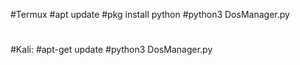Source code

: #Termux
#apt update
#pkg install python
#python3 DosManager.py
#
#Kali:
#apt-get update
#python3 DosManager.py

---

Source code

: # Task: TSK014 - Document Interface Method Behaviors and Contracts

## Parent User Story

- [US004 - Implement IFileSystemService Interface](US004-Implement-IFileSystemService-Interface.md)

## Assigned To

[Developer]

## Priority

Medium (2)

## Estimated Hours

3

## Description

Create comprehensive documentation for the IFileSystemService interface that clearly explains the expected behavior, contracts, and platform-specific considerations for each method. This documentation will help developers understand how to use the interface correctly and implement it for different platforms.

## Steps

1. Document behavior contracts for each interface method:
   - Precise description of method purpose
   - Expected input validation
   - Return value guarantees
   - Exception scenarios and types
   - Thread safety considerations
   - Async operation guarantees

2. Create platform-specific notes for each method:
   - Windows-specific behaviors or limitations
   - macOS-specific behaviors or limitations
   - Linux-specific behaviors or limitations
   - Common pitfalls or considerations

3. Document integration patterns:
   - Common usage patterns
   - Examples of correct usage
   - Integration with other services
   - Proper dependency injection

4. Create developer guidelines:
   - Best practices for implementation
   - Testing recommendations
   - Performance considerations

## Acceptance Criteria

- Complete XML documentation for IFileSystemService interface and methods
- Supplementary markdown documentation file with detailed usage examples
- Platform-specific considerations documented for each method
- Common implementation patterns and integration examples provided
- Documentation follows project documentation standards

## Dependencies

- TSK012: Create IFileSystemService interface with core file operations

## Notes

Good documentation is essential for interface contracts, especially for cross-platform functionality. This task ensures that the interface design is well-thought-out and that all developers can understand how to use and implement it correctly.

> Description of the task
Please reproduce, exactly as they appear above, the lines from the line containing "- Complete XML" up to and including the line containing "- Platform-specific considerations".

> Exercise answer
- Complete XML documentation for IFileSystemService interface and methods
- Supplementary markdown documentation file with detailed usage examples
- Platform-specific considerations documented for each method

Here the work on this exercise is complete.